(What needs to be done)
Work through the listing below and count the lines that hold "const". Answer with the number alone.

(Data supplied)
────────────────────
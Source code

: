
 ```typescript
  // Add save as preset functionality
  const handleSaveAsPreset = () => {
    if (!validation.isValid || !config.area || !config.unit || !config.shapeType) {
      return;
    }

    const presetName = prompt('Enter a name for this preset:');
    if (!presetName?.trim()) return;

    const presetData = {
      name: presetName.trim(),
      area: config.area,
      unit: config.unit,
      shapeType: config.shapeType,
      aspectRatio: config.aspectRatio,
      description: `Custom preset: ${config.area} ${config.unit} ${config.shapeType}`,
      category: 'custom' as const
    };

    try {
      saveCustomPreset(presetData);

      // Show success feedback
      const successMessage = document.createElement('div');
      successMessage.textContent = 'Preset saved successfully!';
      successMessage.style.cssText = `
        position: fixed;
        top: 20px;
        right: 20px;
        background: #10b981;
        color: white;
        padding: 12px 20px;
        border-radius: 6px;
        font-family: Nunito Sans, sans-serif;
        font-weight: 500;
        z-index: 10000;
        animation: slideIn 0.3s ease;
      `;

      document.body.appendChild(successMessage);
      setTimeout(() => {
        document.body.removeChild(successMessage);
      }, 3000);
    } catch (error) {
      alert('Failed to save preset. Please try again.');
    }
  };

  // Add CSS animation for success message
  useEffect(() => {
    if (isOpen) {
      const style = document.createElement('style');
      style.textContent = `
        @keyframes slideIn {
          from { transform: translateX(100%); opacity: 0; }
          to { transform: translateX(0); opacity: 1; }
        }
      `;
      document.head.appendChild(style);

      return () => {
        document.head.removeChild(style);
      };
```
────────────────────
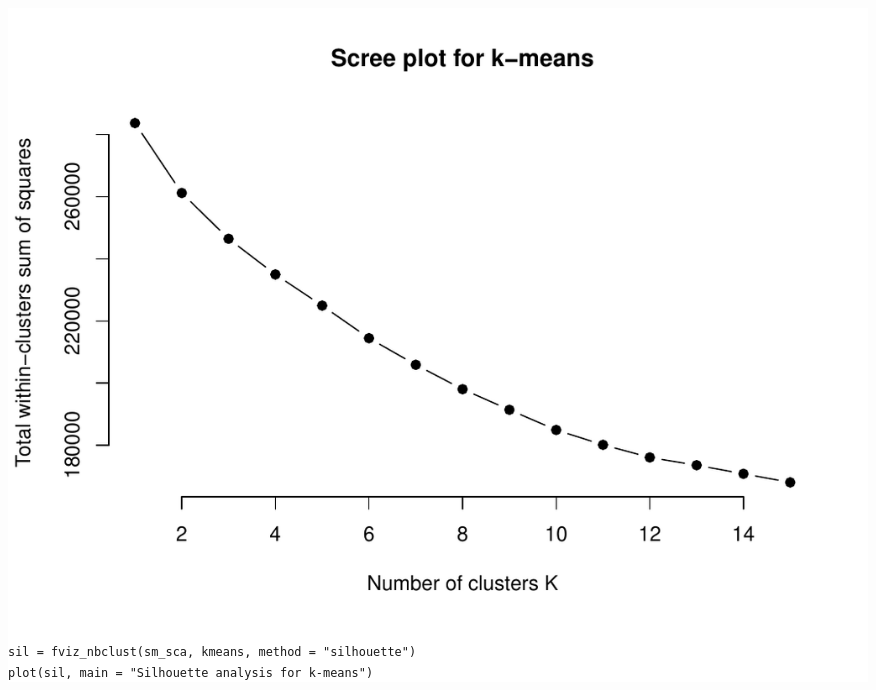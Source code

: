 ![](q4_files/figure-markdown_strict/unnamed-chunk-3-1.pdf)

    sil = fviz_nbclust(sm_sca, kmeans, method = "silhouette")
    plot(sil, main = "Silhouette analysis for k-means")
────────────────────
(Completed exercise)
6